A while back, I participated in a round of judging for a Customer Service and Support awards competition.  It was both an honor to be asked to participate, and a real inspiration to read so many great stories of dedicated Customer centricity.  I got a few good ideas from some of the stories that were told, and frankly the future does look bright for Customer Experience, if you know where to look.

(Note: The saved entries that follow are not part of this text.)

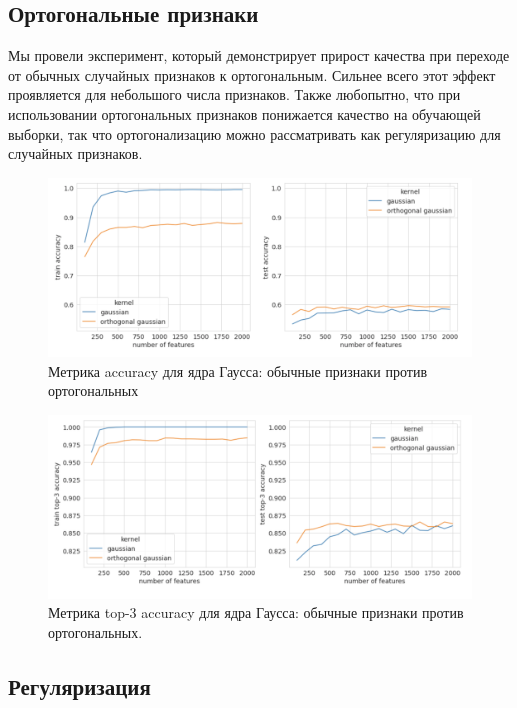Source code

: \documentclass{article}
\begin{document}
\subsection{Ортогональные признаки}

Мы провели эксперимент, который демонстрирует прирост качества при переходе от обычных случайных признаков к ортогональным. Сильнее всего этот эффект проявляется для небольшого числа признаков. Также любопытно, что при использовании ортогональных признаков понижается качество на обучающей выборки, так что ортогонализацию можно рассматривать как регуляризацию для случайных признаков.

\begin{figure}[H]
    \centering
    \includegraphics[width=14cm]{images/orthogonal_top1.png}
    \caption{Метрика accuracy для ядра Гаусса: обычные признаки против ортогональных}
    \label{fig:my_label}
\end{figure}{}

\begin{figure}[H]
    \centering
    \includegraphics[width=14cm]{images/orthogonal_top3.png}
    \caption{Метрика top-3 accuracy для ядра Гаусса: обычные признаки против ортогональных.}
    \label{fig:my_label}
\end{figure}{}

\subsection{Регуляризация}
\end{document}
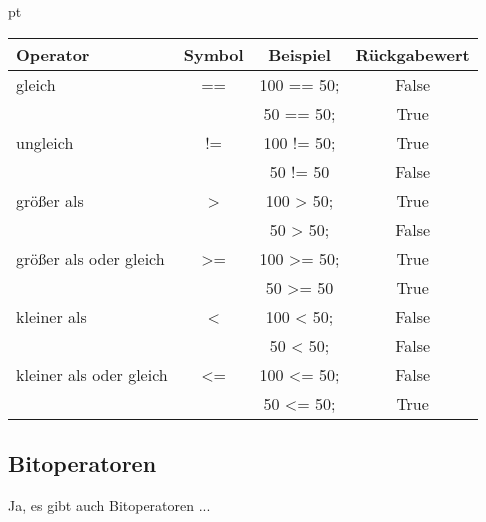 \begin{frame}
    \slidehead

    \begin{center}
         pt
        \begingroup
        \fontsize{10pt}{11pt}\selectfont
        \begin{tabular}{|l|c|c|c|}
            \hline
            \textbf{Operator}       & \textbf{Symbol} & \textbf{Beispiel} & \textbf{Rückgabewert} \\ \hline
            gleich                  & ==              & 100 == 50;        & False                 \\
                                    &                 & 50 == 50;         & True                  \\ \hline
            ungleich                & !=              & 100 != 50;        & True                  \\
                                    &                 & 50 != 50          & False                 \\ \hline
            größer als              & >               & 100 > 50;         & True                  \\
                                    &                 & 50 > 50;          & False                 \\ \hline
            größer als oder gleich  & >=              & 100 >= 50;        & True                  \\
                                    &                 & 50 >= 50          & True                  \\ \hline
            kleiner als             & <               & 100 < 50;         & False                 \\
                                    &                 & 50 < 50;          & False                 \\ \hline
            kleiner als oder gleich & <=              & 100 <= 50;        & False                 \\
                                    &                 & 50 <= 50;         & True                  \\ \hline
        \end{tabular}
        \endgroup
    \end{center}

\end{frame}

\subsection{Bitoperatoren}
\begin{frame}
    \slidehead
    Ja, es gibt auch Bitoperatoren ...
\end{frame}

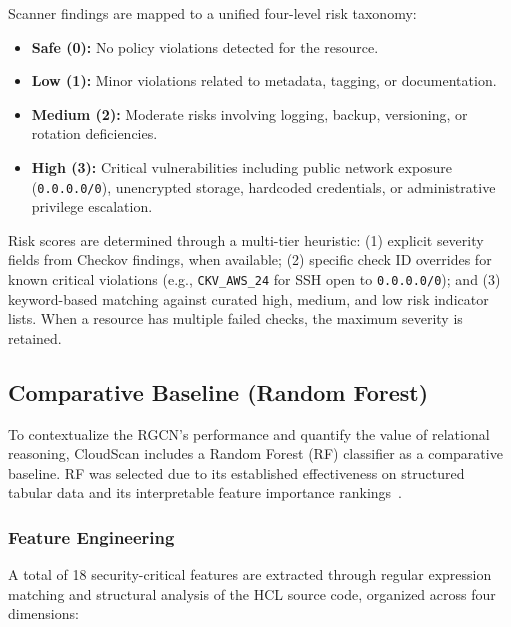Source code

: \documentclass[conference]{IEEEtran}
\begin{document}
Scanner findings are mapped to a unified four-level risk taxonomy:

\begin{itemize}
    \item \textbf{Safe (0):} No policy violations detected for the resource.
    \item \textbf{Low (1):} Minor violations related to metadata, tagging, or documentation.
    \item \textbf{Medium (2):} Moderate risks involving logging, backup, versioning, or rotation deficiencies.
    \item \textbf{High (3):} Critical vulnerabilities including public network exposure (\texttt{0.0.0.0/0}), unencrypted storage, hardcoded credentials, or administrative privilege escalation.
\end{itemize}

Risk scores are determined through a multi-tier heuristic: (1) explicit severity fields from Checkov findings, when available; (2) specific check ID overrides for known critical violations (e.g., \texttt{CKV\_AWS\_24} for SSH open to \texttt{0.0.0.0/0}); and (3) keyword-based matching against curated high, medium, and low risk indicator lists. When a resource has multiple failed checks, the maximum severity is retained.

\subsection{Comparative Baseline (Random Forest)}

To contextualize the RGCN's performance and quantify the value of relational reasoning, CloudScan includes a Random Forest (RF) classifier as a comparative baseline. RF was selected due to its established effectiveness on structured tabular data and its interpretable feature importance rankings~\cite{shivakumar2023}.

\subsubsection{Feature Engineering}

A total of 18 security-critical features are extracted through regular expression matching and structural analysis of the HCL source code, organized across four dimensions:
\end{document}

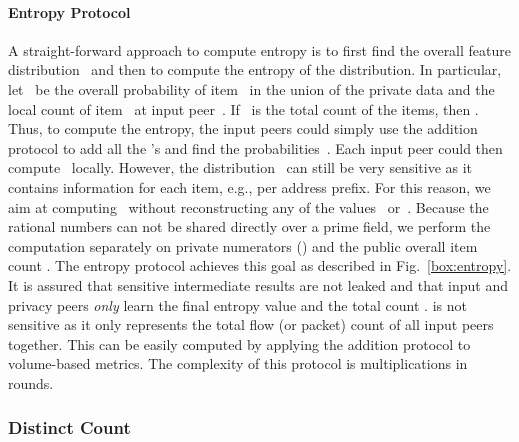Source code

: \documentclass[letterpaper,11pt,onecolumn,titlepage]{article}
\begin{document}
\paragraph{Entropy Protocol}

A straight-forward approach to compute entropy is to first find the
overall feature distribution~ and then to compute the entropy of
the distribution. In particular, let~ be the overall probability
of item~ in the union of the private data and  the local
count of item~ at input peer~. If~ is the total count of the items,
then .  Thus, to compute the
entropy, the input peers could simply use the addition protocol to add all
the 's and find the probabilities~. Each input peer could then
compute~ locally. However, the distribution~ can still be
very sensitive as it contains information for each item, e.g., per 
address prefix. For this reason, we aim at computing~ without
reconstructing any of the values~ or~. 
Because the rational numbers  can not be shared directly over a prime field, we
perform the computation separately on private numerators () and the public
overall item count . The entropy protocol achieves this goal as described in Fig.~\ref{box:entropy}.
It is assured that sensitive intermediate results are
not leaked and that input and privacy peers \emph{only} learn the final
entropy value  and the total count .  is not sensitive as it only 
represents the total flow (or packet) count of all input peers together. This can be easily computed 
by applying the addition protocol to volume-based metrics. 
The complexity of this protocol is  multiplications in  rounds.




\subsubsection{Distinct Count}
\end{document}
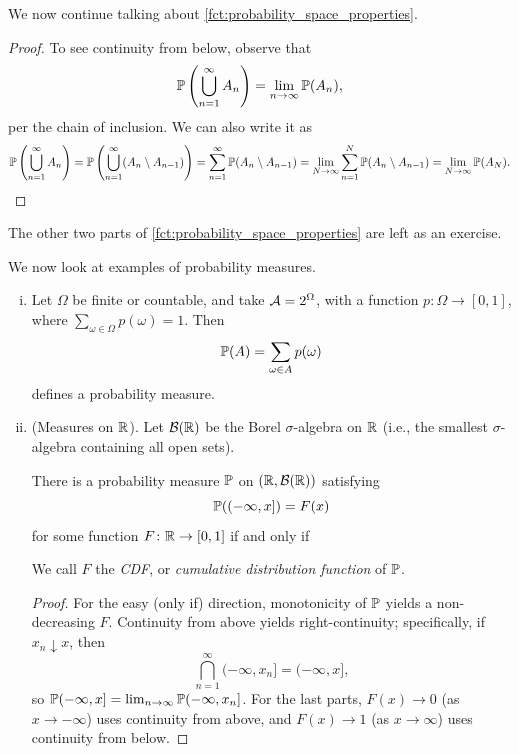 We now continue talking about \ref{fct:probability_space_properties}.
\begin{proof}
    To see continuity from below, observe that
    \[ \mathbb P\left(\bigcup_{n=1}^\infty A_n\right) = \lim_{n \to \infty} \mathbb P(A_n), \]
    per the chain of inclusion. We can also write it as
    \[ \mathbb P\left(\bigcup_{n=1}^\infty A_n\right) = \mathbb P\left(\bigcup_{n=1}^\infty (A_n \setminus A_{n-1})\right) = \sum_{n=1}^\infty \mathbb P(A_n \setminus A_{n-1}) = \lim_{N \to \infty} \sum_{n=1}^N \mathbb P(A_n \setminus A_{n-1}) = \lim_{N \to \infty} \mathbb P(A_N). \qedhere \]
\end{proof}
The other two parts of \ref{fct:probability_space_properties} are left as an exercise.

We now look at examples of probability measures.
\begin{enumerate}[(i)]
    \item Let $\Omega$ be finite or countable, and take $\mathcal A = 2^\Omega$, with a function $p \colon \Omega \to [0 ,1]$, where $\sum_{\omega \in \Omega} p(\omega) = 1$. Then
    \[ \mathbb P(A) = \sum_{\omega \in A} p(\omega) \]
    defines a probability measure.
    \item (Measures on $\mathbb R$). Let $\mathcal B(\mathbb R)$ be the Borel $\sigma$-algebra on $\mathbb R$ (i.e., the smallest $\sigma$-algebra containing all open sets).
    \begin{theorem}
        There is a probability measure $\mathbb P$ on $(\mathbb R, \mathcal B(\mathbb R))$ satisfying
        \[ \mathbb P((-\infty, x]) = F(x) \]
        for some function $F \colon \mathbb R \to [0, 1]$ if and only if 
        We call $F$ the \textit{CDF}, or \textit{cumulative distribution function} of $\mathbb P$.
    \end{theorem}
    \begin{proof}
        For the easy (only if) direction, monotonicity of $\mathbb P$ yields a non-decreasing $F$. Continuity from above yields right-continuity; specifically, if $x_n \downarrow x$, then
        \[ \bigcap_{n=1}^\infty (-\infty, x_n] = (-\infty, x], \]
        so $\mathbb P(-\infty, x] = \lim_{n \to \infty} \mathbb P(-\infty, x_n]$. For the last parts, $F(x) \to 0$ (as $x \to -\infty$) uses continuity from above, and $F(x) \to 1$ (as $x \to \infty$) uses continuity from below.


\end{proof}
\end{enumerate}
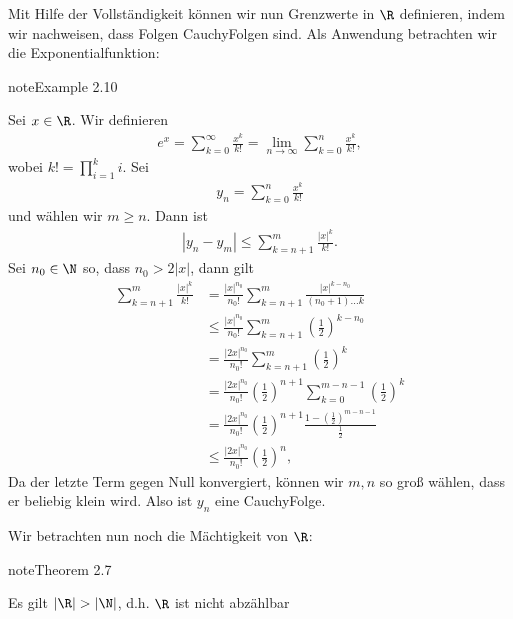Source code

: \documentclass[letterpaper,10pt,english]{jupyterBook}
\begin{document}
Mit Hilfe der Vollständigkeit können wir nun Grenzwerte in \(\R\) definieren, indem wir nachweisen, dass Folgen Cauchy\sphinxhyphen{}Folgen sind. Als Anwendung betrachten wir die Exponentialfunktion:
\label{grundlagen/zahlensysteme:example-25}
\begin{sphinxadmonition}{note}{Example 2.10}



Sei \(x \in \R\). Wir definieren
\begin{equation*}
\begin{split} e^x = \sum_{k=0}^\infty \frac{x^k}{k!} = \lim_{n \rightarrow \infty} \sum_{k=0}^n \frac{x^k}{k!},\end{split}
\end{equation*}
wobei \(k! = \prod_{i=1}^k i\). Sei
\begin{equation*}
\begin{split}y_n = \sum_{k=0}^n \frac{x^k}{k!}\end{split}
\end{equation*}
und wählen wir \(m \geq n\). Dann ist
\begin{equation*}
\begin{split}|y_n - y_m| \leq \sum_{k=n+1}^m \frac{|x|^k}{k!}.\end{split}
\end{equation*}
Sei \(n_0 \in \N\) so, dass \(n_0 > 2{|x|} \), dann gilt
\begin{align*}
\sum_{k=n+1}^m \frac{|x|^k}{k!} &= \frac{|x|^{n_0}}{n_0!} \sum_{k=n+1}^m \frac{|x|^{k-n_0}}{(n_0+1)\ldots k} \\
&\leq \frac{|x|^{n_0}}{n_0!} \sum_{k=n+1}^m \left(\frac{1}2\right)^{k-n_0} \\
&= \frac{|2x|^{n_0}}{n_0!} \sum_{k=n+1}^m \left(\frac{1}2\right)^{k} \\
&= \frac{|2x|^{n_0}}{n_0!} \left(\frac{1}2\right)^{n+1} \sum_{k=0}^{m-n-1} \left(\frac{1}2\right)^{k} \\
&= \frac{|2x|^{n_0}}{n_0!} \left(\frac{1}2\right)^{n+1} \frac{1-\left(\frac{1}2\right)^{m-n-1}}{\frac{1}2} \\
&\leq \frac{|2x|^{n_0}}{n_0!} \left(\frac{1}2\right)^{n},
\end{align*}
Da der letzte Term gegen Null konvergiert, können wir \(m,n\) so groß wählen, dass er beliebig klein wird. Also ist \(y_n\) eine Cauchy\sphinxhyphen{}Folge.
\end{sphinxadmonition}

Wir betrachten nun noch die Mächtigkeit von \(\R\):
\label{grundlagen/zahlensysteme:theorem-26}
\begin{sphinxadmonition}{note}{Theorem 2.7}



Es gilt \(|\R| > |\N|\), d.h. \(\R\) ist nicht abzählbar
\end{sphinxadmonition}
\end{document}
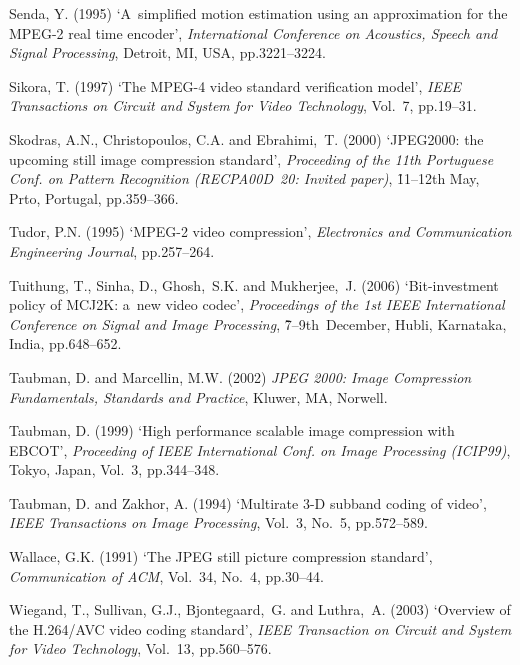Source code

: \documentclass{doublecol-new}
\theoremstyle{TH}{
\newtheorem{lemma}{Lemma}[section]
\newtheorem{theorem}{Theorem}
\newtheorem{corrolary}{Corrolary}
\newtheorem{conjecture}[lemma]{Conjecture}
\newtheorem{proposition}[lemma]{Proposition}
\newtheorem{claim}[lemma]{Claim}
\newtheorem{stheorem}[lemma]{Wrong Theorem}
}
\theoremstyle{THrm}{
\newtheorem{definition}{Definition}[section]
\newtheorem{question}{Question}[section]
\newtheorem{remark}{Remark}[section]
\newtheorem{scheme}{Scheme}
}
\theoremstyle{THhit}{
\newtheorem{case}{Case}[section]
}
\begin{document}
\begin{thebibliography}{10}
Senda, Y. (1995) `A~simplified motion estimation using an approximation for the
MPEG-2 real time encoder', {\it International Conference on Acoustics, Speech
and Signal Processing}, Detroit, MI, USA, pp.3221--3224. %

Sikora, T. (1997) `The MPEG-4 video standard verification model', {\it IEEE
Transactions on Circuit and System for Video Technology}, Vol.~7, pp.19--31.

Skodras, A.N., Christopoulos, C.A. and Ebrahimi,~T. (2000) `JPEG2000:
the upcoming still image compression standard', {\it Proceeding of
the 11th Portuguese Conf. on Pattern Recognition (RECPA00D~20:
Invited paper)}, \h{11--12th} May, Prto, Portugal,  pp.359--366.

Tudor, P.N. (1995) `MPEG-2 video compression', {\it Electronics and
Communication Engineering Journal}, pp.257--264.

Tuithung, T., Sinha, D., Ghosh,~S.K. and Mukherjee,~J. (2006)
`Bit-investment policy of MCJ2K: a~new video codec', {\it Proceedings
of the 1st IEEE International Conference on Signal and Image
Processing}, \h{7--9th}~December, Hubli, Karnataka, India,
pp.648--652.

Taubman, D. and Marcellin, M.W. (2002) {\it JPEG 2000: Image Compression
Fundamentals, Standards and Practice}, Kluwer, MA, Norwell.

Taubman, D. (1999) `High performance scalable image compression with EBCOT',
{\it Proceeding of IEEE International Conf. on Image Processing (ICIP99)},
Tokyo, Japan, Vol.~3, pp.344--348.

Taubman, D. and Zakhor, A. (1994) `Multirate 3-D subband coding of video', {\it
IEEE Transactions on Image Processing}, Vol.~3, No.~5, pp.572--589.

Wallace, G.K. (1991) `The JPEG still picture compression standard', {\it
Communication of ACM}, Vol.~34, No.~4, pp.30--44.

Wiegand, T., Sullivan, G.J., Bjontegaard,~G. and Luthra,~A. (2003) `Overview of
the H.264/AVC video coding standard', {\it IEEE Transaction on Circuit and
System for Video Technology}, Vol.~13, pp.560--576.


\end{thebibliography}
\end{document}
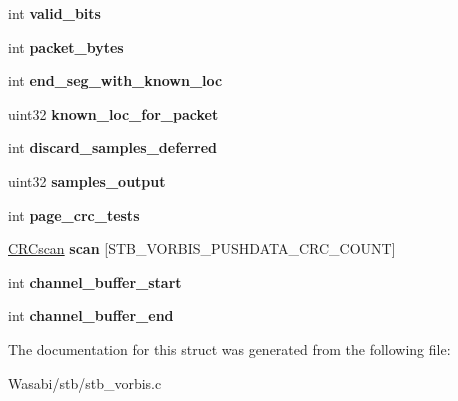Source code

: \begin{DoxyCompactItemize}
\item 
int {\bfseries valid\+\_\+bits}\hypertarget{structstb__vorbis_a4aa9d73a234428a6194cd37b8c0be4e0}{}\label{structstb__vorbis_a4aa9d73a234428a6194cd37b8c0be4e0}

\item 
int {\bfseries packet\+\_\+bytes}\hypertarget{structstb__vorbis_a3328726a6d040dbc75a5d2e0f34232c3}{}\label{structstb__vorbis_a3328726a6d040dbc75a5d2e0f34232c3}

\item 
int {\bfseries end\+\_\+seg\+\_\+with\+\_\+known\+\_\+loc}\hypertarget{structstb__vorbis_abf4405ff473eed0c4a8bf23cb064f1aa}{}\label{structstb__vorbis_abf4405ff473eed0c4a8bf23cb064f1aa}

\item 
uint32 {\bfseries known\+\_\+loc\+\_\+for\+\_\+packet}\hypertarget{structstb__vorbis_ab4f2b28e26cb9f9a060a7b7855f12ece}{}\label{structstb__vorbis_ab4f2b28e26cb9f9a060a7b7855f12ece}

\item 
int {\bfseries discard\+\_\+samples\+\_\+deferred}\hypertarget{structstb__vorbis_adbacf2120eaa0099f886770c51d633d2}{}\label{structstb__vorbis_adbacf2120eaa0099f886770c51d633d2}

\item 
uint32 {\bfseries samples\+\_\+output}\hypertarget{structstb__vorbis_a6b955aa04bfd9f4a59bca3d8d027b592}{}\label{structstb__vorbis_a6b955aa04bfd9f4a59bca3d8d027b592}

\item 
int {\bfseries page\+\_\+crc\+\_\+tests}\hypertarget{structstb__vorbis_a4d3ba492214db27970d9292a3d60b421}{}\label{structstb__vorbis_a4d3ba492214db27970d9292a3d60b421}

\item 
\hyperlink{struct_c_r_cscan}{C\+R\+Cscan} {\bfseries scan} \mbox{[}S\+T\+B\+\_\+\+V\+O\+R\+B\+I\+S\+\_\+\+P\+U\+S\+H\+D\+A\+T\+A\+\_\+\+C\+R\+C\+\_\+\+C\+O\+U\+NT\mbox{]}\hypertarget{structstb__vorbis_ac2972ae486c5a1bc59e1f0ebb3fa0739}{}\label{structstb__vorbis_ac2972ae486c5a1bc59e1f0ebb3fa0739}

\item 
int {\bfseries channel\+\_\+buffer\+\_\+start}\hypertarget{structstb__vorbis_af0bf960e2d513d207ee6a9f38eefe770}{}\label{structstb__vorbis_af0bf960e2d513d207ee6a9f38eefe770}

\item 
int {\bfseries channel\+\_\+buffer\+\_\+end}\hypertarget{structstb__vorbis_ab0c6866c39ae3cd00d5ede2dd5ff512c}{}\label{structstb__vorbis_ab0c6866c39ae3cd00d5ede2dd5ff512c}

\end{DoxyCompactItemize}


The documentation for this struct was generated from the following file\+:\begin{DoxyCompactItemize}
\item 
Wasabi/stb/stb\+\_\+vorbis.\+c\end{DoxyCompactItemize}
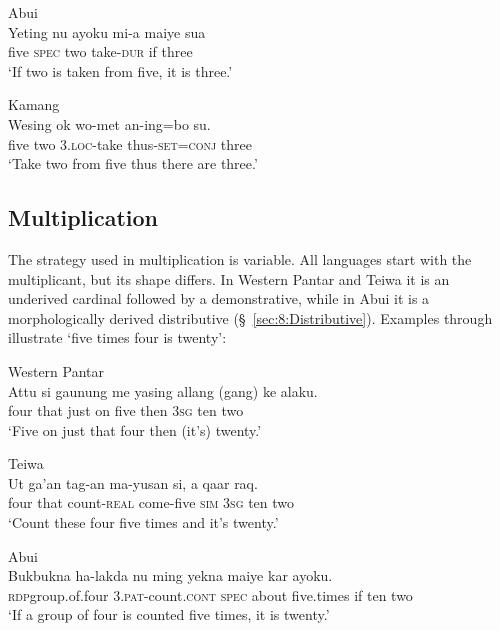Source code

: \ea
\label{ex:8:1243}
{\upshape Abui}\\
 \gll Yeting  nu  ayoku  mi-a  maiye  sua\\
  five  \textsc{spec } two  take-\textsc{dur } if  three   \\
 \glt `If two is taken from five, it is three.' 
\z
 
  

\ea%
\label{bkm:Ref358115306}
  
{\upshape Kamang}\\
\gll  Wesing  ok  wo-met  an-ing=bo  su.   \\  
    five  two   3.\textsc{loc-}take  thus\textsc{{}-set}=\textsc{conj} three   \\
\glt `Take two from five thus there are three.' 
\z



 

 

\subsection{Multiplication}
\label{sec:8:Multiplication}
The strategy used in multiplication is variable. All languages start with the multiplicant, but its shape differs. In Western Pantar and Teiwa it is an underived cardinal followed by a demonstrative, while in Abui it is a morphologically derived distributive ({\S}~\ref{sec:8:Distributive}). Examples  through   illustrate `five times four is twenty':


\ea%
\label{bkm:Ref358043144}
{\upshape Western Pantar}\\
\gll Attu  si  gaunung  me  yasing   allang  (gang)  ke alaku. \\  
   four  that  just  on  five  then  3\textsc{sg } ten two   \\
\glt `Five on just that four then (it's) twenty.'
\z


\ea
\label{ex:8:1244}
{\upshape Teiwa}\\ 
 \gll   Ut  ga'an  tag-an  ma-yusan  si,  a   qaar raq.  \\
    four  that   count-\textsc{real } come-five  \textsc{sim}  \textsc{3sg} ten two  \\
 \glt `Count these four five times and it's twenty.'
\z



\ea
\label{ex:8:1245}
{\upshape Abui}\\ 
 \gll Buk{\Tilde}bukna  ha-lakda  nu  ming  yekna  maiye  kar ayoku. \\
  \textsc{rdp}{\Tilde}group.of.four  \textsc{3.pat}-count.\textsc{cont}  \textsc{spec}  about  five.times  if  ten two  \\
 \glt  `If a group of four is counted five times, it is twenty.'
\z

That said, one thing I saw several times stood out to me and was a bit of a surprise.  There were a number of submissions whose authors touted the brand’s having hired a number of new Customer Service or Support team members as evidence that they’re doing a bang-up job of CX.

Really?

I can appreciate that the effort to make sure Customers don’t have to wait long to interact with an agent is a noble thing to do.  After all, nobody likes sitting on hold waiting for someone to pick up.  More agents will likely mean, ceteris paribus, less waiting (and surely less waiting than if you had fewer agents).  But is adding to your Customer Care center’s headcount really the big win you think it is?

Sure, if you’re adding tons of Customers to your rolls, you’ll likely need more support agents.  That kind of stands to reason.  But even so, only kind of.

You’ll recall the old Maytag commercials where the repairman laments (and sometimes enjoys) his lack of work, so dependable are their products?  There are literally generations of commercials, the message having outlived many of the actors (one of whom, trivia fact, is a fraternity brother of mine) who’d portrayed the iconic character.  There’s something to that.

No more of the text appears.